Example 1: Preparation of Carvedilol
4-(2,3-Epoxypropoxy)carbazole (10 gms) was added to a solution of hydrochloric acid [25 ml] at 25-30°C. The reaction mass was stirred for 5 hours at 25 - 30°C, then the reaction mass was heated to 75-80°C. Water was distilled out at 75 - 85°C and then Toluene was added to remove water under reduced pressure at 75-80°C. The residue was cooled to 25-30°C. Toluene (100 ml) and 2-(2-methoxyphenoxy)-ethylamine (10.45 gm) was added followed by addition of K2CO3 (9.45 gm). The reaction mass was heated to 80 - 85°C and maintained for about 13 hours. Water


(100 ml) was added and stirred for 5 - 10 minutes. Toluene layer was separated and distilled out under reduced pressure at 65 - 70°C. Ethyl acetate was added to the residue and stirred at ambient temperature for half an hour. The reaction mass was gradually cooled to 0-5°C and stirred for 2 hrs. The reaction mass was filtered, washed with chilled ethyl acetate to obtain Carvedilol (5.5 gm). The product was dried under reduced pressure to give Carvedilol (>97% HPLC purity).
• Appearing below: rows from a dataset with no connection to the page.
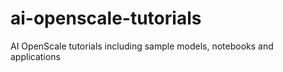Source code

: # ai-openscale-tutorials
AI OpenScale tutorials including sample models, notebooks and applications
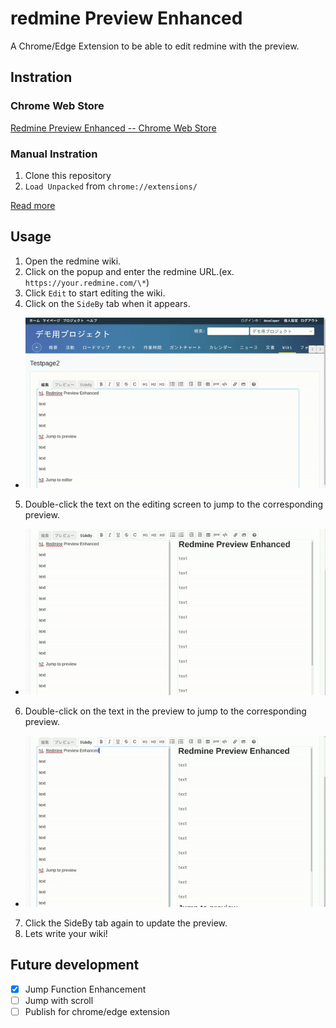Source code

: # redmine Preview Enhanced

A Chrome/Edge Extension to be able to edit redmine with the preview.

## Instration

### Chrome Web Store

[Redmine Preview Enhanced -- Chrome Web Store](https://chromewebstore.google.com/detail/redmine-preview-enhanced/dlogdnhahholjdnficfhmdgefgknnnhj)

### Manual Instration

1. Clone this repository
2. `Load Unpacked` from `chrome://extensions/`

[Read more](https://knowledge.workspace.google.com/kb/load-unpacked-extensions-000005962)

## Usage

1. Open the redmine wiki.
2. Click on the popup and enter the redmine URL.(ex. `https://your.redmine.com/\*`)
3. Click `Edit` to start editing the wiki.
4. Click on the `SideBy` tab when it appears.
* ![demo](docs/start_sideby.gif)
5. Double-click the text on the editing screen to jump to the corresponding preview.
* ![demo](docs/jump_to_preview.gif)
6. Double-click on the text in the preview to jump to the corresponding preview.
* ![demo](docs/jump_to_editor.gif)
7. Click the SideBy tab again to update the preview.
8. Lets write your wiki!

## Future development
- [x] Jump Function Enhancement
- [ ] Jump with scroll
- [ ] Publish for chrome/edge extension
Example-2 Preparation of Carvedilol
48 % HBr solution [35 ml] was added to 4-(2,3-Epoxy propoxy)carbazole (25 gm) in Isopropyl alcohol (50 ml ) at 25-30°C and heated to 60°C and maintained for about one hour with stirring. The solvent was distilled under reduced pressure and allow the reaction mass to cool at room temperature. Triethyl amine (16 gm) and 2-(2-methoxyphenoxy)-ethylamine (35 gm) were added to reaction mass and heated to 60°C and maintained for about 2 hours with stirring. Traces of Isopropyl alcohol was distilled under reduced pressure at 45-50°C. Water (50 ml), Toluene (100 ml) and 50 ml ethyl acetate were added at 50°C, and stirred for 15 minutes. The organic layer was allowed to separate and washed with water at 50°C then dried with sodium sulfate (10 gm). Solvent was distilled under reduced pressure up to 55°C. Ethyl acetate (55 ml) was added to residue and stirred for 30 minutes. The reaction mass was cooled to 0-5°C and filtered to get Carvedilol (12 gm). The product was dried to give Carvedilol (>97% HPLC purity).